Use of different carbohydrate sources associated with urea and implications for in vitro fermentation and rumen microbial populations

K. C. Santos https://orcid.org/0000-0002-3704-1936 A E , F. F. R. Carvalho A , M. M. Carriero B , A. L. R. Magalhães C , A. M. V. Batista A , G. M. Fagundes D and I. C. S. Bueno B
+ Author Affiliations
- Author Affiliations

A Department of Animal Science, Federal Rural University of Pernambuco, Manuel de Medeiros Street, Dois Irmãos, 52171-900, Recife, PE, Brazil.

B Department of Animal Science, College of Animal Science and Food Engineering, University of São Paulo, Duque de Caxias Norte Avenue, 225, 13635-000, Pirassununga, SP, Brazil.

C Academic Unit of Garanhuns, Federal Rural University of Pernambuco, Bom Pastor Avenue, 55292-270, Garanhuns, PE, Brazil.

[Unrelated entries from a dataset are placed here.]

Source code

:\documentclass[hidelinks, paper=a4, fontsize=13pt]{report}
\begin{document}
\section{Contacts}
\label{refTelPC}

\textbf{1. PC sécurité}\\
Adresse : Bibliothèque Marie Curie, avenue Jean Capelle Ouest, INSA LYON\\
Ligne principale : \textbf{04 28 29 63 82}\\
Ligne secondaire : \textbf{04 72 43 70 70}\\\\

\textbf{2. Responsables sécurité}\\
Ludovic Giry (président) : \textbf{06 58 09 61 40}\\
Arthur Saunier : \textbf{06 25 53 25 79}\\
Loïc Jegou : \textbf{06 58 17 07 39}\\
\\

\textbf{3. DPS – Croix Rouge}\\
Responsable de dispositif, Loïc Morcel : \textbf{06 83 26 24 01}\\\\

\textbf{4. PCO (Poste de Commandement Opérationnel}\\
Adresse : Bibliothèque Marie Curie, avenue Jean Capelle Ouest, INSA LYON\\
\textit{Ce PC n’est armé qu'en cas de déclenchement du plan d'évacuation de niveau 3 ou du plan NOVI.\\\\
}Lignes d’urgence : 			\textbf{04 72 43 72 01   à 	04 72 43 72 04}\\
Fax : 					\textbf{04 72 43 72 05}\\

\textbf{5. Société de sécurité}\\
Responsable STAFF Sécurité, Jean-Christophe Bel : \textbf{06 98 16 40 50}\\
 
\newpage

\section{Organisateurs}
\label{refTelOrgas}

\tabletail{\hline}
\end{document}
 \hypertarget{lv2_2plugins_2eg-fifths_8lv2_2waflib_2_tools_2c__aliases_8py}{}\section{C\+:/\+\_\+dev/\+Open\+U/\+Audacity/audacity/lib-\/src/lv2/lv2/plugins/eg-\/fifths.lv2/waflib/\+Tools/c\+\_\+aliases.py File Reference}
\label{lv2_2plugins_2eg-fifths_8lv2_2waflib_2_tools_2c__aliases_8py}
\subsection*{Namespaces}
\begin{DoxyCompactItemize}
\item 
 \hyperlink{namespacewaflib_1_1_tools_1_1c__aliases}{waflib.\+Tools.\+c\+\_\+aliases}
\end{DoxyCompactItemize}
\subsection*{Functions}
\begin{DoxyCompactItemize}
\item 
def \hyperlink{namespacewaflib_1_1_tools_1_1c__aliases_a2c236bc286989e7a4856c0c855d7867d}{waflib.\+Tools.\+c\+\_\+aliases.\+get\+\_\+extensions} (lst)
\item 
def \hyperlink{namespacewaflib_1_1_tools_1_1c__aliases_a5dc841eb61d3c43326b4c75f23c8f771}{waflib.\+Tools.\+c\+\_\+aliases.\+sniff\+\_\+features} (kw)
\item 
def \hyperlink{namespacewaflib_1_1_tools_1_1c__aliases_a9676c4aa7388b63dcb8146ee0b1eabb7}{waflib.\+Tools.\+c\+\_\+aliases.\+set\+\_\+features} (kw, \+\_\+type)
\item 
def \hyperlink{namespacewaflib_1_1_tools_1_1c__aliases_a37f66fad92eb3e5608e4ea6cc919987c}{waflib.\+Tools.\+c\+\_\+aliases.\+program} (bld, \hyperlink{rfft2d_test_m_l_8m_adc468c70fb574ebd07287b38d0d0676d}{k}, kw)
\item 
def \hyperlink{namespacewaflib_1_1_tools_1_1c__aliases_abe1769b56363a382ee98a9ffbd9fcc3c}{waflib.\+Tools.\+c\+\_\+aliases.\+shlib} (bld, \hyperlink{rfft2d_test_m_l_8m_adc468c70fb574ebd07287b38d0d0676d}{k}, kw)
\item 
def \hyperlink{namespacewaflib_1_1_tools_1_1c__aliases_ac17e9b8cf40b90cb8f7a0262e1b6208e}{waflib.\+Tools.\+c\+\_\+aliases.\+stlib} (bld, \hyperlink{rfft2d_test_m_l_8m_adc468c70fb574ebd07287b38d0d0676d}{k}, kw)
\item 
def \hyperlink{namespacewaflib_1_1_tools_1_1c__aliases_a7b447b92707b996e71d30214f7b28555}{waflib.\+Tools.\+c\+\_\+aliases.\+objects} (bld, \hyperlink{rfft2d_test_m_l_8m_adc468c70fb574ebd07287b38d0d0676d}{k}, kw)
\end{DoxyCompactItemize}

D Departmente of Animal Science, Federal University of Roraima, Boa Vista Avenue, 69301-970, Boa Vista, RR, Brazil.

E Corresponding author. Email: kelly_venturosa@hotmail.com

Animal Production Science 60(8) 1028-1038 https://doi.org/10.1071/AN18633
Submitted: 1 November 2018  Accepted: 24 September 2019   Published: 31 January 2020

Abstract

Context: Alternative feed sources have been investigated as replacements for green forages and cereal grains traditionally used in ruminant feed. We hypothesised that, when replacing sources of true protein with non-protein nitrogen (NPN) in the ruminant diet, the efficiency of utilisation of the NPN may be affected by the source of energy and that different energy resources used as alternatives to maize may improve efficiency and maximise ruminal fermentation characteristics.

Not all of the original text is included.